■ PROVIDED INFORMATION

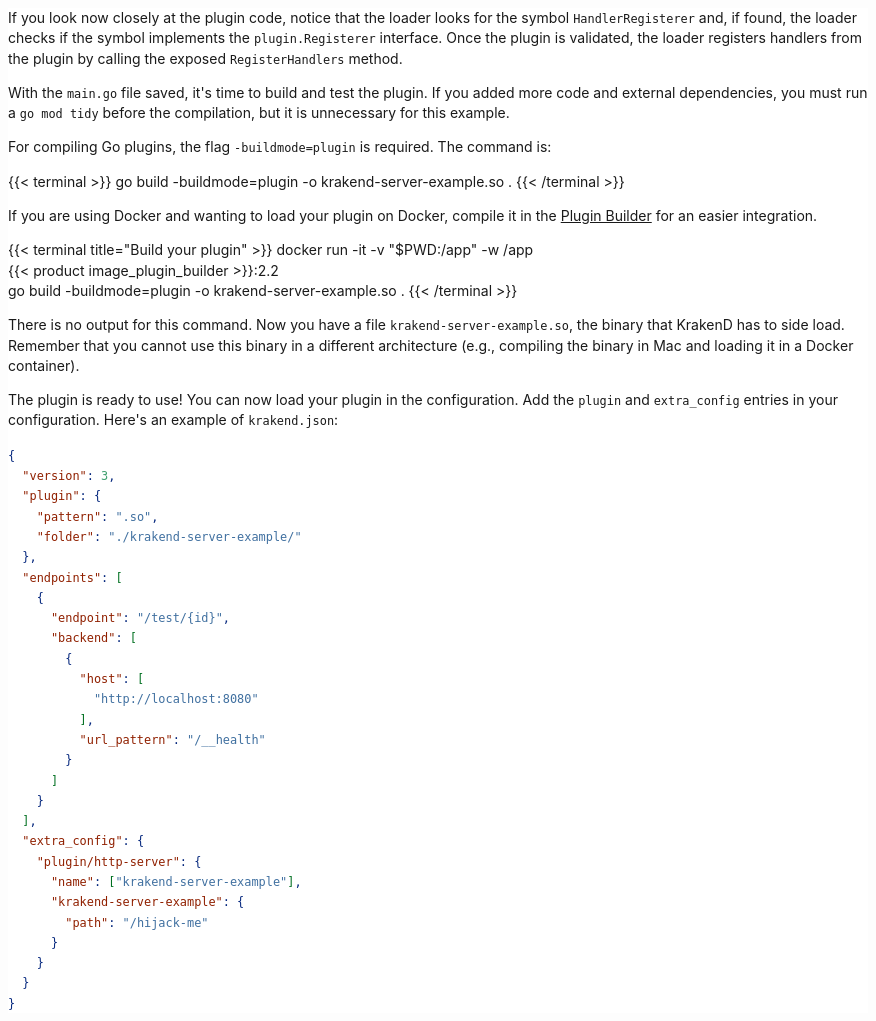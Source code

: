 If you look now closely at the plugin code, notice that the loader looks for the symbol `HandlerRegisterer` and, if found, the loader checks if the symbol implements the `plugin.Registerer` interface. Once the plugin is validated, the loader registers handlers from the plugin by calling the exposed `RegisterHandlers` method.

With the `main.go` file saved, it's time to build and test the plugin. If you added more code and external dependencies, you must run a `go mod tidy` before the compilation, but it is unnecessary for this example.

For compiling Go plugins, the flag `-buildmode=plugin` is required. The command is:

{{< terminal >}}
go build -buildmode=plugin -o krakend-server-example.so .
{{< /terminal >}}

If you are using Docker and wanting to load your plugin on Docker, compile it in the [Plugin Builder](/docs/v2.2/extending/writing-plugins/#plugin-builder) for an easier integration.

{{< terminal title="Build your plugin" >}}
docker run -it -v "$PWD:/app" -w /app \
{{< product image_plugin_builder >}}:2.2 \
go build -buildmode=plugin -o krakend-server-example.so .
{{< /terminal >}}

There is no output for this command. Now you have a file `krakend-server-example.so`, the binary that KrakenD has to side load. Remember that you cannot use this binary in a different architecture (e.g., compiling the binary in Mac and loading it in a Docker container).

The plugin is ready to use! You can now load your plugin in the configuration. Add the `plugin` and `extra_config` entries in your configuration. Here's an example of `krakend.json`:

```json
{
  "version": 3,
  "plugin": {
    "pattern": ".so",
    "folder": "./krakend-server-example/"
  },
  "endpoints": [
    {
      "endpoint": "/test/{id}",
      "backend": [
        {
          "host": [
            "http://localhost:8080"
          ],
          "url_pattern": "/__health"
        }
      ]
    }
  ],
  "extra_config": {
    "plugin/http-server": {
      "name": ["krakend-server-example"],
      "krakend-server-example": {
        "path": "/hijack-me"
      }
    }
  }
}
```
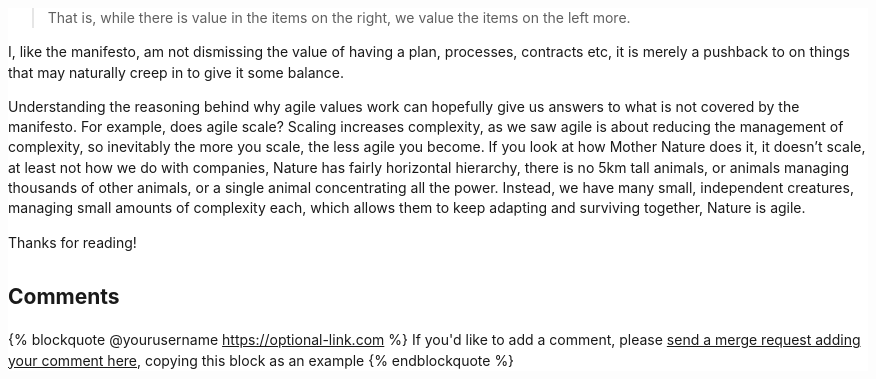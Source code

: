 > That is, while there is value in the items on the right, we value the items on the left more.

I, like the manifesto, am not dismissing the value of having a plan, processes, contracts etc, it is merely a pushback to on things that may naturally creep in to give it some balance.

Understanding the reasoning behind why agile values work can hopefully give us answers to what is not covered by the manifesto. For example, does agile scale? Scaling increases complexity, as we saw agile is about reducing the management of complexity, so inevitably the more you scale, the less agile you become. If you look at how Mother Nature does it, it doesn’t scale, at least not how we do with companies, Nature has fairly horizontal hierarchy, there is no 5km tall animals, or animals managing thousands of other animals, or a single animal concentrating all the power. Instead, we have many small, independent creatures, managing small amounts of complexity each, which allows them to keep adapting and surviving together, Nature is agile.

Thanks for reading!

## Comments

{% blockquote @yourusername https://optional-link.com %}
If you'd like to add a comment, please [send a merge request adding your comment here](https://github.com/rogeriochaves/blog/edit/master/source/_posts/%%filename%%), copying this block as an example
{% endblockquote %}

■ WHAT YOU NEED TO DO
Report each line of the listing above that uses the word "test".

■ ANSWER BOX
With the `main.go` file saved, it's time to build and test the plugin. If you added more code and external dependencies, you must run a `go mod tidy` before the compilation, but it is unnecessary for this example.
      "endpoint": "/test/{id}",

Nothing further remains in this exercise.